Nor has it been alleged that the researchers engaged in the sexual grooming of these children or pursued subsequent personal contact or relationships with them. Doctors, psychologists, psychiatrists, and other professionals are, of course, prohibited from exploiting such situations where there is a massive power imbalance to pursue intimate personal relationships. However, it is not known whether these researchers are required to observe such constraints. The Vice-Chancellor of La Trobe University, John Dewar, has claimed that the exercise was “subject to rigorous scrutiny by the university’s ethics committee”. However, it is not known whether this committee has the authority or capacity to regulate, surveil, or investigate the ongoing behaviour of operatives involved in this type of covert and intimate research.
Such investigations may however be the responsibility of the Royal Commission into Institutional Responses to Child Sexual Abuse, either now or in the future. According to its charter, this Commission is required to investigate “how institutions like schools, churches, sports clubs and government organisations have responded to allegations and instances of child sexual abuse.” It can “look at any private, public or non-government organisation that is, or was in the past, involved with children.

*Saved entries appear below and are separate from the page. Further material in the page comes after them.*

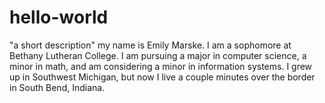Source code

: # hello-world
"a short description"
my name is Emily Marske. I am a sophomore at Bethany Lutheran College.
I am pursuing a major in computer science, a minor in math, and am considering a minor in information systems. 
I grew up in Southwest Michigan, but now I live a couple minutes over the border in South Bend, Indiana.

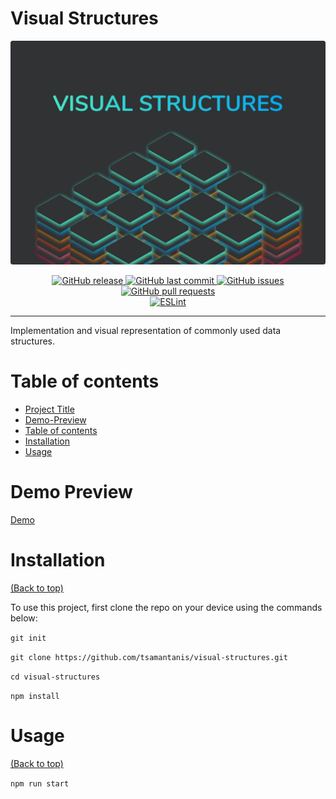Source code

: # Visual Structures

![](./Cover.png)

<p align="center">
  <a href="https://github.com/visual-structures/visual-structures/releases/" target="_blank">
    <img alt="GitHub release" src="https://img.shields.io/github/v/release/tsamantanis/visual-structures?include_prereleases&style=flat-square">
  </a>

  <a href="https://github.com/tsamantanis/visual-structures/commits/master" target="_blank">
    <img src="https://img.shields.io/github/last-commit/tsamantanis/visual-structures?style=flat-square" alt="GitHub last commit">
  </a>

  <a href="https://github.com/tsamantanis/visual-structures/issues" target="_blank">
    <img src="https://img.shields.io/github/issues/tsamantanis/visual-structures?style=flat-square&color=red" alt="GitHub issues">
  </a>

  <a href="https://github.com/tsamantanis/visual-structures/pulls" target="_blank">
    <img src="https://img.shields.io/github/issues-pr/tsamantanis/visual-structures?style=flat-square&color=blue" alt="GitHub pull requests">
  </a>

  </br>
  <a href="https://standardjs.com" target="_blank">
    <img alt="ESLint" src="https://img.shields.io/badge/code_style-standard-brightgreen.svg?style=flat-square">
  </a>
</p>
<hr>

Implementation and visual representation of commonly used data structures.

# Table of contents

-   [Project Title](#project-title)
-   [Demo-Preview](#demo-preview)
-   [Table of contents](#table-of-contents)
-   [Installation](#installation)
-   [Usage](#usage)

# Demo Preview

[Demo](https://tsamantanis.github.io/visual-structures/)

# Installation

[(Back to top)](#table-of-contents)

To use this project, first clone the repo on your device using the commands below:

`git init`

`git clone https://github.com/tsamantanis/visual-structures.git`

`cd visual-structures`

`npm install`

# Usage

[(Back to top)](#table-of-contents)

`npm run start`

This includes where an organisation caring for a child is responsible for the abuse or for not responding appropriately, regardless of where or when the abuse took place”.
This certainly mandates an investigation into the ARCSHS and the Safe Schools campaign. The Commission’s inquiries have unearthed a mountain of proven and alleged criminal abuse carried out by sexual predators employed by government, religious, educational, and community organizations. In most cases even a small number of perpetrators can cause irreparable harm.
The ARCSHS and the Safe Schools program should not be considered to be any different to these bodies. They would seem no less likely to involve persons of predatory proclivities prepared to take advantage of their positions to wheedle their way into the lives of vulnerable young people, who they can then groom, exploit, and abuse. Nor can their administrators, auspicing bodies, or political mentors be considered any less culpable when such abuse occurs. Negligence is negligence, whether it occurs in a church, university, school, education department, or ministerial office.
In the short term, the ARCSHS and the Safe Schools campaign will be defended by the LGBTI lobby, progressivist elites, and various Labor and Liberal politicians who have staked their reputations on the legitimacy of the campaign, which, as the LGBTI flagship propaganda vehicle, relies heavily on the claims made in the From Blues to Rainbows report based on this research.
However, this protection may evaporate in the medium or longer term, when social values, public expectations, and the political situation have changed. Only a few decades ago, priests, youth workers, teachers, doctors, and others involved with children were assumed to be trustworthy, but that has changed drastically. Now they are being held to account, as are those who supervised them or otherwise facilitated their activities. Extremely prominent people, including a cardinal and a governor-general have been held to account, and this remorseless moral crusade will continue into the foreseeable future.
Would it not fair to extend this scrutiny to others also in positions where trust might be violated? To this end, the Royal Commission should continue a renewed round of advertisements soliciting the stories and testimonies of those who feel themselves to have been used.